The Transparency International’s corruption perception index scored 180 countries on a scale of 0-100, where 0 means a country is perceived to be very corrupt and 100 means it’s perceived to be very clean. More than 120 or two-thirds (2/3) of those countries scored less than 50 and the average score was 43 definitely a failing grade globally.
Corruption is not just a moral issue, it’s also an economic issue and it’s costing the global economy and its individuals. It is difficult to place an exact number on the global cost of corruption but by most estimates, it’s in the trillions and that’s a lot more than the entire GDP of most countries. Countries regarded as less corrupt like New Zealand, Denmark and Singapore tend to have smaller populations. Most of the Countries on the list have less than 10 million people hence, size doesn’t guarantee a lack of corruption; some at the bottom of the list are small as well but they tend to be war torn countries like Somalia, Syria and South Sudan. However, most of the world’s most populous countries are pretty far down the list like Nigeria, Indonesia, Brazil, Russia etc.
‘Anything for the boys’ and ‘Happy weekend Sir’ are the popular local slangs for bribery in Nigeria where weekend hangouts are deeply entrenched in society. Last year, a survey estimated that 1 in 4 people in Nigeria paid bribes to access public services like getting help from the police or obtaining NIN/ identity cards. Police officers were the most likely to demand for bribes and poorer and younger people were more likely to pay it.
It may seem trivial, but when you analyze it on a bigger scale, the IMF estimates that the annual cost of bribery is between $1.5-$2 trillion dollars about 2% of global GDP and that is only one type of corruption. Other types of corruption include money laundering, embezzlement and fraud.

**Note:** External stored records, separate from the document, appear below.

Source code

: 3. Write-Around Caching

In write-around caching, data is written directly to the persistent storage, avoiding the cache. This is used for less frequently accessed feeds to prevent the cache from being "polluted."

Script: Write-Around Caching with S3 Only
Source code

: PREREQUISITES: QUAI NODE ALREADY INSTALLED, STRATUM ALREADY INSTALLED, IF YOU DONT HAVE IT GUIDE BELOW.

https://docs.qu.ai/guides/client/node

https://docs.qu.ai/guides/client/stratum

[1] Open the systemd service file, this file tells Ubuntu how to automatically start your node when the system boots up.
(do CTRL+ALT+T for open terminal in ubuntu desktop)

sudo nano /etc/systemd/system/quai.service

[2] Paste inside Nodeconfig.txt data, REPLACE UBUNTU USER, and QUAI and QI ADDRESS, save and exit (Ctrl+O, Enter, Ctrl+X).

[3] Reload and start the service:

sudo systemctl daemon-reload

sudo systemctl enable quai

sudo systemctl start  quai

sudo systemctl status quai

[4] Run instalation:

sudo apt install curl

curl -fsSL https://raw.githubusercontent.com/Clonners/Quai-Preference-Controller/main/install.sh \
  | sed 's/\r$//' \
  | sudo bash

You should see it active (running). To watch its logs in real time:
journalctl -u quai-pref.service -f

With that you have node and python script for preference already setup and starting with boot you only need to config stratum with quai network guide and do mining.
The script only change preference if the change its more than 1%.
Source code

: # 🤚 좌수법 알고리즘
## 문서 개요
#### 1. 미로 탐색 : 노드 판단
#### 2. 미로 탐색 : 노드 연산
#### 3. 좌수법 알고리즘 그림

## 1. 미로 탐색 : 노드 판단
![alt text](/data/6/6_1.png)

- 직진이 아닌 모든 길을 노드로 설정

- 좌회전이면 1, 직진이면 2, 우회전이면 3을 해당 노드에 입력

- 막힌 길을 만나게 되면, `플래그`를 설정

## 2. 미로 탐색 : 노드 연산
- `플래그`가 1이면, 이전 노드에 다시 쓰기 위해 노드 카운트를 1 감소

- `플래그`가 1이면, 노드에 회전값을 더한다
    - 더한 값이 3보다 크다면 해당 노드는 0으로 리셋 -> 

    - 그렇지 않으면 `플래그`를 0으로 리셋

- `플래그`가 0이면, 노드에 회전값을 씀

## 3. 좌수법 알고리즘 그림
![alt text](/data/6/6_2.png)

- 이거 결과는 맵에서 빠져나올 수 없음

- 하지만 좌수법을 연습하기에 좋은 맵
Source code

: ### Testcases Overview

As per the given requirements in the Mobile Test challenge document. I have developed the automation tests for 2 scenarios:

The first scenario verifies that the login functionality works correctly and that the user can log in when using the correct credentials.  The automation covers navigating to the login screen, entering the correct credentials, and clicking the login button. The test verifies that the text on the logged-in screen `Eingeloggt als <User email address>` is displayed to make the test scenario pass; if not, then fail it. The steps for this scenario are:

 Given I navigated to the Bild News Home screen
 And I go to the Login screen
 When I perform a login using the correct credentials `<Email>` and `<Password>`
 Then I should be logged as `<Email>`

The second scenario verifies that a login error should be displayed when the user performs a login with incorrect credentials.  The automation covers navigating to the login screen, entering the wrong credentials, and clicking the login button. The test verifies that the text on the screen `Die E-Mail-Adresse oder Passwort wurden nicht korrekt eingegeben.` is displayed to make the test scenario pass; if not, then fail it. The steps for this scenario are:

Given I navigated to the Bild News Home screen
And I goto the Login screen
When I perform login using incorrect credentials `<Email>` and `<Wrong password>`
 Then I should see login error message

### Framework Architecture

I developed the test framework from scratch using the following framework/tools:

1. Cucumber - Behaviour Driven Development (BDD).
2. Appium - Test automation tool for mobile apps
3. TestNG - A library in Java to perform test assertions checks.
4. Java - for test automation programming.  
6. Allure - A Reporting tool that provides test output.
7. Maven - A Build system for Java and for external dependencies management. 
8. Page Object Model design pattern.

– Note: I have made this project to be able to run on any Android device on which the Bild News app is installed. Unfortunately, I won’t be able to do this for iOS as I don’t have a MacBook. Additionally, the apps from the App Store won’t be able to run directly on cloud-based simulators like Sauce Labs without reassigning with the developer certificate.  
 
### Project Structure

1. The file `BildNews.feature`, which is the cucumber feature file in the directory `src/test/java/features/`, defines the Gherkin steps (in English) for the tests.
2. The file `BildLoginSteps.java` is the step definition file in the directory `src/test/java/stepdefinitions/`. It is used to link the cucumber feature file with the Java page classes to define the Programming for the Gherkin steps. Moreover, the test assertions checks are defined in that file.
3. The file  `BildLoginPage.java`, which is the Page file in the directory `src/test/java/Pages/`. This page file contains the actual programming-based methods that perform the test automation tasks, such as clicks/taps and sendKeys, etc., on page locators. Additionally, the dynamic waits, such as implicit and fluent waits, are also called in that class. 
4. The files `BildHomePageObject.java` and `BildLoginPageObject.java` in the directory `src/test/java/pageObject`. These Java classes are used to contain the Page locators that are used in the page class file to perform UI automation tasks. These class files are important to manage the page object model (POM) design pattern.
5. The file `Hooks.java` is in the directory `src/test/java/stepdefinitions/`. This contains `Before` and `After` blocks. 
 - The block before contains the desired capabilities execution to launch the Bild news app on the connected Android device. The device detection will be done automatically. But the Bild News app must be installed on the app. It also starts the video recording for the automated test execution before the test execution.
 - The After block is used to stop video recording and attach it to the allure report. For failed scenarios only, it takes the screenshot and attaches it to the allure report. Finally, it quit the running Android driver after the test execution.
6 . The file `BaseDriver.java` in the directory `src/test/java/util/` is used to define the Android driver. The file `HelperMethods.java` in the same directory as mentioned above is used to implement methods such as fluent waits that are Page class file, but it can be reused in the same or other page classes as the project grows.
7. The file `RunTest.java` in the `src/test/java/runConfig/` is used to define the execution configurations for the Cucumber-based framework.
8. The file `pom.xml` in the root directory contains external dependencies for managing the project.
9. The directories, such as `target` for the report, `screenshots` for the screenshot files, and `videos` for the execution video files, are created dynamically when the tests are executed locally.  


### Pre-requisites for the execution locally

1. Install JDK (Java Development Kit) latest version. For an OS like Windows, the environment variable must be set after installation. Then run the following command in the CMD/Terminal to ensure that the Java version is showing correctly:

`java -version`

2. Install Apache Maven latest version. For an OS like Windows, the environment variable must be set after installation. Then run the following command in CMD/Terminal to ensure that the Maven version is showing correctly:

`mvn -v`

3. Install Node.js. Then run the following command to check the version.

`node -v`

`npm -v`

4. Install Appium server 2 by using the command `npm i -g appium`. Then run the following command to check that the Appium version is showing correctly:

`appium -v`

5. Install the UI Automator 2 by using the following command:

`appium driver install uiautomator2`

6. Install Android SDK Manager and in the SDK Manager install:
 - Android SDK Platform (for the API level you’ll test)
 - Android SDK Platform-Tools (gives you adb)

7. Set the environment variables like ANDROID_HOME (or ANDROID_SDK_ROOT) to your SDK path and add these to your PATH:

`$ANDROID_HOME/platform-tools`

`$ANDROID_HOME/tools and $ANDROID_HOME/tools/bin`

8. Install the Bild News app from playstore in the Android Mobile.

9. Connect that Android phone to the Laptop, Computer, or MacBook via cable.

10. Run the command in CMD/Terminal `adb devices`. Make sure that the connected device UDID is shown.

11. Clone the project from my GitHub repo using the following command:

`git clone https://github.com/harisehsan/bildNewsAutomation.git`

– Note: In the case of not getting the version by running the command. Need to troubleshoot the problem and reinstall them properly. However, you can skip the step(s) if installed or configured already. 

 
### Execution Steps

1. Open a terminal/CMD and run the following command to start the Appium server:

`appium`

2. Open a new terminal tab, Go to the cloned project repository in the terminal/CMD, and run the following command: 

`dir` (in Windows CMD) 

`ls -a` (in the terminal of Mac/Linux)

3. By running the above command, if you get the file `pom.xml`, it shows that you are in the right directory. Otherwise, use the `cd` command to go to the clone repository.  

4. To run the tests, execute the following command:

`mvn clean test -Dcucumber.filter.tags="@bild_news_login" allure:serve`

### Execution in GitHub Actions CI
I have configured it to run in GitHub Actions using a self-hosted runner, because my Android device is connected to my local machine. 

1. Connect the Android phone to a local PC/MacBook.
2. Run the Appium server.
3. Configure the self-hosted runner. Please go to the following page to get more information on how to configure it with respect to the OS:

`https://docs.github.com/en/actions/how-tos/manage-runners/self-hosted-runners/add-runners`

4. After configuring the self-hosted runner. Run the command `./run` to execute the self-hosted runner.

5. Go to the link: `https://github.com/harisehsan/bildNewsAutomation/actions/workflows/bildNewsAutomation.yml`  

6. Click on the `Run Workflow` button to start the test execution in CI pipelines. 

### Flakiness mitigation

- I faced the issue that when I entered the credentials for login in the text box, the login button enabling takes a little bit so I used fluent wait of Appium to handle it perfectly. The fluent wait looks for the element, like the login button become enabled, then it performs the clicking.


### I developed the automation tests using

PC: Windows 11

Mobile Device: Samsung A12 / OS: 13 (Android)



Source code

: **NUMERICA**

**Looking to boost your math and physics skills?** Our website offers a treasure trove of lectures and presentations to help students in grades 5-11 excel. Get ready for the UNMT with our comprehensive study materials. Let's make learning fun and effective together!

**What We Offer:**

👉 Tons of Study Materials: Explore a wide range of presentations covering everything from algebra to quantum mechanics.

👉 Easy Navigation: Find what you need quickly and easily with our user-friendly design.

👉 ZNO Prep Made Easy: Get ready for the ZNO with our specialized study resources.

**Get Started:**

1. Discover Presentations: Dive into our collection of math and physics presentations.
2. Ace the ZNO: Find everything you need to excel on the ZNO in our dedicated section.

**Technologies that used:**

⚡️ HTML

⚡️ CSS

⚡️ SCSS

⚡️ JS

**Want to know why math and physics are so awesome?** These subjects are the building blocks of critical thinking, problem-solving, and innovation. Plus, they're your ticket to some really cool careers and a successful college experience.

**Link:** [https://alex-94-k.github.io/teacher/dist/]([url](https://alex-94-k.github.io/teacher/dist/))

The Panama papers being one of the biggest document leaks in history encompassed 11.5 million secret files and revealed how much wealth has been hitting in off-shore accounts and tax havens. To be clear, offshore accounts are legal but papers brought up fundamental questions about tax havens.
The panama papers revealed links to 140 politicians and public officials of which 14 were heads of states. As a result of the revelations then, the prime ministers of Pakistan and Iceland were forced to resign; the world’s second highest paid athlete ‘Lionel Messi’ was named and charged for tax evasion while a suspected billion dollar money laundering ring was linked to close associates of Russian president Vladimir Putin. The Panama papers wiped out $174 billion dollars off the market capitalization of nearly 400 companies making it the largest financial loss following a corporate scandal in history.
In this current recession, economists are of the opinion that inflation and insecurity might not be the only threat to Nigeria’s economic recovery and its subsequent growth. They opine that corruption also hurts a country’s economic growth. The Question thus becomes HOW?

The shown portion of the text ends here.